## Exercise data
# # # # # # #
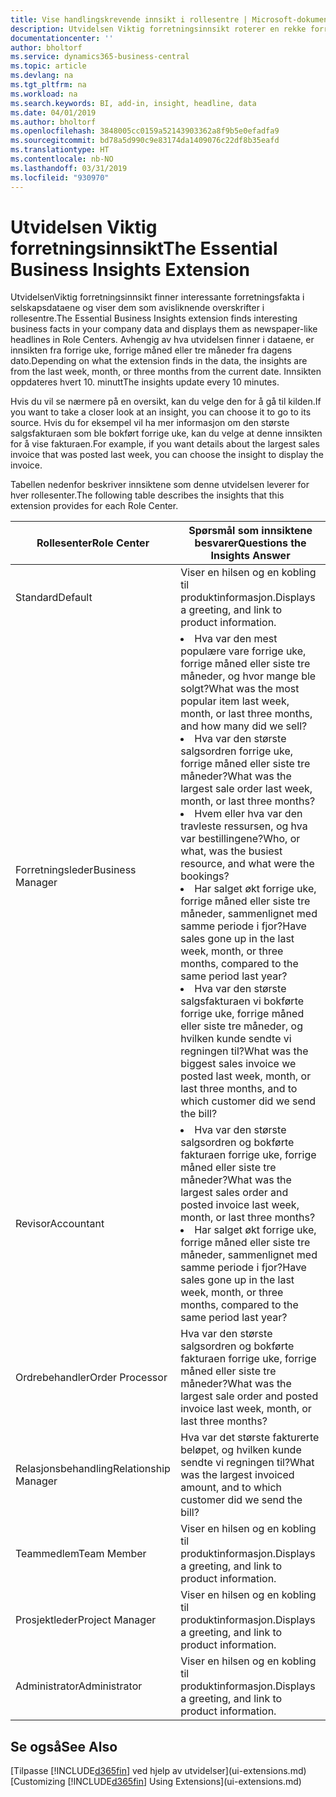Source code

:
 ```yaml
---
title: Vise handlingskrevende innsikt i rollesentre | Microsoft-dokumentasjon
description: Utvidelsen Viktig forretningsinnsikt roterer en rekke forretningsinnsikt i rollesentre.
documentationcenter: ''
author: bholtorf
ms.service: dynamics365-business-central
ms.topic: article
ms.devlang: na
ms.tgt_pltfrm: na
ms.workload: na
ms.search.keywords: BI, add-in, insight, headline, data
ms.date: 04/01/2019
ms.author: bholtorf
ms.openlocfilehash: 3848005cc0159a52143903362a8f9b5e0efadfa9
ms.sourcegitcommit: bd78a5d990c9e83174da1409076c22df8b35eafd
ms.translationtype: HT
ms.contentlocale: nb-NO
ms.lasthandoff: 03/31/2019
ms.locfileid: "930970"
---
```

# <a name="the-essential-business-insights-extension"></a><span data-ttu-id="59317-103">Utvidelsen Viktig forretningsinnsikt</span><span class="sxs-lookup"><span data-stu-id="59317-103">The Essential Business Insights Extension</span></span>
<span data-ttu-id="59317-104">UtvidelsenViktig forretningsinnsikt finner interessante forretningsfakta i selskapsdataene og viser dem som avisliknende overskrifter i rollesentre.</span><span class="sxs-lookup"><span data-stu-id="59317-104">The Essential Business Insights extension finds interesting business facts in your company data and displays them as newspaper-like headlines in Role Centers.</span></span> <span data-ttu-id="59317-105">Avhengig av hva utvidelsen finner i dataene, er innsikten fra forrige uke, forrige måned eller tre måneder fra dagens dato.</span><span class="sxs-lookup"><span data-stu-id="59317-105">Depending on what the extension finds in the data, the insights are from the last week, month, or three months from the current date.</span></span> <span data-ttu-id="59317-106">Innsikten oppdateres hvert 10. minutt</span><span class="sxs-lookup"><span data-stu-id="59317-106">The insights update every 10 minutes.</span></span>  

<span data-ttu-id="59317-107">Hvis du vil se nærmere på en oversikt, kan du velge den for å gå til kilden.</span><span class="sxs-lookup"><span data-stu-id="59317-107">If you want to take a closer look at an insight, you can choose it to go to its source.</span></span> <span data-ttu-id="59317-108">Hvis du for eksempel vil ha mer informasjon om den største salgsfakturaen som ble bokført forrige uke, kan du velge at denne innsikten for å vise fakturaen.</span><span class="sxs-lookup"><span data-stu-id="59317-108">For example, if you want details about the largest sales invoice that was posted last week, you can choose the insight to display the invoice.</span></span>

<span data-ttu-id="59317-109">Tabellen nedenfor beskriver innsiktene som denne utvidelsen leverer for hver rollesenter.</span><span class="sxs-lookup"><span data-stu-id="59317-109">The following table describes the insights that this extension provides for each Role Center.</span></span>

|<span data-ttu-id="59317-110">Rollesenter</span><span class="sxs-lookup"><span data-stu-id="59317-110">Role Center</span></span>|<span data-ttu-id="59317-111">Spørsmål som innsiktene besvarer</span><span class="sxs-lookup"><span data-stu-id="59317-111">Questions the Insights Answer</span></span>|
|----|-----|
|<span data-ttu-id="59317-112">Standard</span><span class="sxs-lookup"><span data-stu-id="59317-112">Default</span></span>|<span data-ttu-id="59317-113">Viser en hilsen og en kobling til produktinformasjon.</span><span class="sxs-lookup"><span data-stu-id="59317-113">Displays a greeting, and link to product information.</span></span>|
|<span data-ttu-id="59317-114">Forretningsleder</span><span class="sxs-lookup"><span data-stu-id="59317-114">Business Manager</span></span>|<li> <span data-ttu-id="59317-115">Hva var den mest populære vare forrige uke, forrige måned eller siste tre måneder, og hvor mange ble solgt?</span><span class="sxs-lookup"><span data-stu-id="59317-115">What was the most popular item last week, month, or last three months, and how many did we sell?</span></span><br><li> <span data-ttu-id="59317-116">Hva var den største salgsordren forrige uke, forrige måned eller siste tre måneder?</span><span class="sxs-lookup"><span data-stu-id="59317-116">What was the largest sale order last week, month, or last three months?</span></span><br><li> <span data-ttu-id="59317-117">Hvem eller hva var den travleste ressursen, og hva var bestillingene?</span><span class="sxs-lookup"><span data-stu-id="59317-117">Who, or what, was the busiest resource, and what were the bookings?</span></span><br><li> <span data-ttu-id="59317-118">Har salget økt forrige uke, forrige måned eller siste tre måneder, sammenlignet med samme periode i fjor?</span><span class="sxs-lookup"><span data-stu-id="59317-118">Have sales gone up in the last week, month, or three months, compared to the same period last year?</span></span><br><li> <span data-ttu-id="59317-119">Hva var den største salgsfakturaen vi bokførte forrige uke, forrige måned eller siste tre måneder, og hvilken kunde sendte vi regningen til?</span><span class="sxs-lookup"><span data-stu-id="59317-119">What was the biggest sales invoice we posted last week, month, or last three months, and to which customer did we send the bill?</span></span></li> |
|<span data-ttu-id="59317-120">Revisor</span><span class="sxs-lookup"><span data-stu-id="59317-120">Accountant</span></span>|<li> <span data-ttu-id="59317-121">Hva var den største salgsordren og bokførte fakturaen forrige uke, forrige måned eller siste tre måneder?</span><span class="sxs-lookup"><span data-stu-id="59317-121">What was the largest sales order and posted invoice last week, month, or last three months?</span></span><br><li> <span data-ttu-id="59317-122">Har salget økt forrige uke, forrige måned eller siste tre måneder, sammenlignet med samme periode i fjor?</span><span class="sxs-lookup"><span data-stu-id="59317-122">Have sales gone up in the last week, month, or three months, compared to the same period last year?</span></span> |
|<span data-ttu-id="59317-123">Ordrebehandler</span><span class="sxs-lookup"><span data-stu-id="59317-123">Order Processor</span></span>| <span data-ttu-id="59317-124">Hva var den største salgsordren og bokførte fakturaen forrige uke, forrige måned eller siste tre måneder?</span><span class="sxs-lookup"><span data-stu-id="59317-124">What was the largest sale order and posted invoice last week, month, or last three months?</span></span>|
|<span data-ttu-id="59317-125">Relasjonsbehandling</span><span class="sxs-lookup"><span data-stu-id="59317-125">Relationship Manager</span></span>| <span data-ttu-id="59317-126">Hva var det største fakturerte beløpet, og hvilken kunde sendte vi regningen til?</span><span class="sxs-lookup"><span data-stu-id="59317-126">What was the largest invoiced amount, and to which customer did we send the bill?</span></span>|
|<span data-ttu-id="59317-127">Teammedlem</span><span class="sxs-lookup"><span data-stu-id="59317-127">Team Member</span></span>| <span data-ttu-id="59317-128">Viser en hilsen og en kobling til produktinformasjon.</span><span class="sxs-lookup"><span data-stu-id="59317-128">Displays a greeting, and link to product information.</span></span>|
|<span data-ttu-id="59317-129">Prosjektleder</span><span class="sxs-lookup"><span data-stu-id="59317-129">Project Manager</span></span>| <span data-ttu-id="59317-130">Viser en hilsen og en kobling til produktinformasjon.</span><span class="sxs-lookup"><span data-stu-id="59317-130">Displays a greeting, and link to product information.</span></span>|
|<span data-ttu-id="59317-131">Administrator</span><span class="sxs-lookup"><span data-stu-id="59317-131">Administrator</span></span>| <span data-ttu-id="59317-132">Viser en hilsen og en kobling til produktinformasjon.</span><span class="sxs-lookup"><span data-stu-id="59317-132">Displays a greeting, and link to product information.</span></span>|

## <a name="see-also"></a><span data-ttu-id="59317-133">Se også</span><span class="sxs-lookup"><span data-stu-id="59317-133">See Also</span></span>
<span data-ttu-id="59317-134">[Tilpasse [!INCLUDE[d365fin](includes/d365fin_md.md)] ved hjelp av utvidelser](ui-extensions.md)</span><span class="sxs-lookup"><span data-stu-id="59317-134">[Customizing [!INCLUDE[d365fin](includes/d365fin_md.md)] Using Extensions](ui-extensions.md)</span></span>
# # # # # # #
## Work item
Only the lines from the beginning of the records up to and including the line with "every 10 minutes.</span></span>" should appear, exactly as they are, and no pictures.

## Problem solution
Source code

:
 ```yaml
---
title: Vise handlingskrevende innsikt i rollesentre | Microsoft-dokumentasjon
description: Utvidelsen Viktig forretningsinnsikt roterer en rekke forretningsinnsikt i rollesentre.
documentationcenter: ''
author: bholtorf
ms.service: dynamics365-business-central
ms.topic: article
ms.devlang: na
ms.tgt_pltfrm: na
ms.workload: na
ms.search.keywords: BI, add-in, insight, headline, data
ms.date: 04/01/2019
ms.author: bholtorf
ms.openlocfilehash: 3848005cc0159a52143903362a8f9b5e0efadfa9
ms.sourcegitcommit: bd78a5d990c9e83174da1409076c22df8b35eafd
ms.translationtype: HT
ms.contentlocale: nb-NO
ms.lasthandoff: 03/31/2019
ms.locfileid: "930970"
---
```

# <a name="the-essential-business-insights-extension"></a><span data-ttu-id="59317-103">Utvidelsen Viktig forretningsinnsikt</span><span class="sxs-lookup"><span data-stu-id="59317-103">The Essential Business Insights Extension</span></span>
<span data-ttu-id="59317-104">UtvidelsenViktig forretningsinnsikt finner interessante forretningsfakta i selskapsdataene og viser dem som avisliknende overskrifter i rollesentre.</span><span class="sxs-lookup"><span data-stu-id="59317-104">The Essential Business Insights extension finds interesting business facts in your company data and displays them as newspaper-like headlines in Role Centers.</span></span> <span data-ttu-id="59317-105">Avhengig av hva utvidelsen finner i dataene, er innsikten fra forrige uke, forrige måned eller tre måneder fra dagens dato.</span><span class="sxs-lookup"><span data-stu-id="59317-105">Depending on what the extension finds in the data, the insights are from the last week, month, or three months from the current date.</span></span> <span data-ttu-id="59317-106">Innsikten oppdateres hvert 10. minutt</span><span class="sxs-lookup"><span data-stu-id="59317-106">The insights update every 10 minutes.</span></span>  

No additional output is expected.